Ordinarily, an animal that kills a person will be put to death. According to the Mishna (39a) shor ha-itztadin – a “stadium ox” (i.e. a bull that was trained to fight) will not be killed if it killed a person, since the passage that teaches that law indicates that the animal will be killed if it gores, not if it was instigated by others to gore (see Shemot 21:28).
The Gemara on our daf asks about such an animal’s status with regard to other laws. For example, ordinarily an animal that has killed cannot be brought as a sacrifice. Would an animal like this be appropriate to bring as a korban? In response to this question we find that Rav believes that the animal was anoos – what happened was beyond its control, so it would not be held responsible and could be used as a korban. Shmuel disagrees arguing that the animal had committed a grievous sin, even if it could not technically be held responsible, it still would not be appropriate for the altar.

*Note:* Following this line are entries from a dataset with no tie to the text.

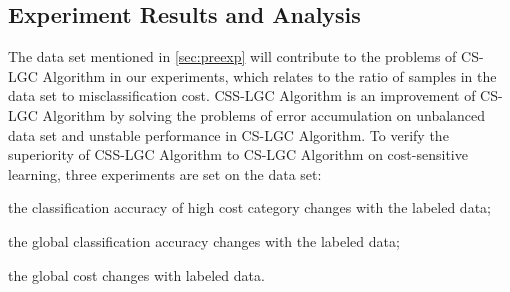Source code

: \documentclass{svjour3}                     %
\begin{document}


\subsection{Experiment Results and Analysis}

The data set mentioned in \ref{sec:preexp} will contribute to the problems of CS-LGC Algorithm in our experiments, which relates to the ratio of samples in the data set to misclassification cost. CSS-LGC Algorithm is an improvement of CS-LGC Algorithm by solving the problems of error accumulation on unbalanced data set and unstable performance in CS-LGC Algorithm. To verify the superiority of CSS-LGC Algorithm to CS-LGC Algorithm on cost-sensitive learning, three experiments are set on the data set:
\begin{inparaenum}[(1)]
  \item the classification accuracy of high cost category changes with the labeled data;
  \item the global classification accuracy changes with the labeled data;
  \item the global cost changes with labeled data.
\end{inparaenum}
\end{document}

In his Nahalat Moshe, Rav Azriel Moshe Rothstein suggests that the argument between Rav and Shmuel is part of a larger question of how we must view situations of ones – of a forbidden act that one is forced to commit against his will. According to Rav’s approach, Jewish law separates such an act from the individual who did it, so we view the anoos not only as being free from punishment, but as if he did not do the act at all. Shmuel believes that the individual may be free from punishment, but we still view him as being the one who performed this act.
In the time of the Mishna, Roman stadia included performances of barbarism, including animals that were raised specifically for fights. Additionally (as is the case with bullfighting today), the animals were prodded and even stabbed in order to encourage them to gore and to attack.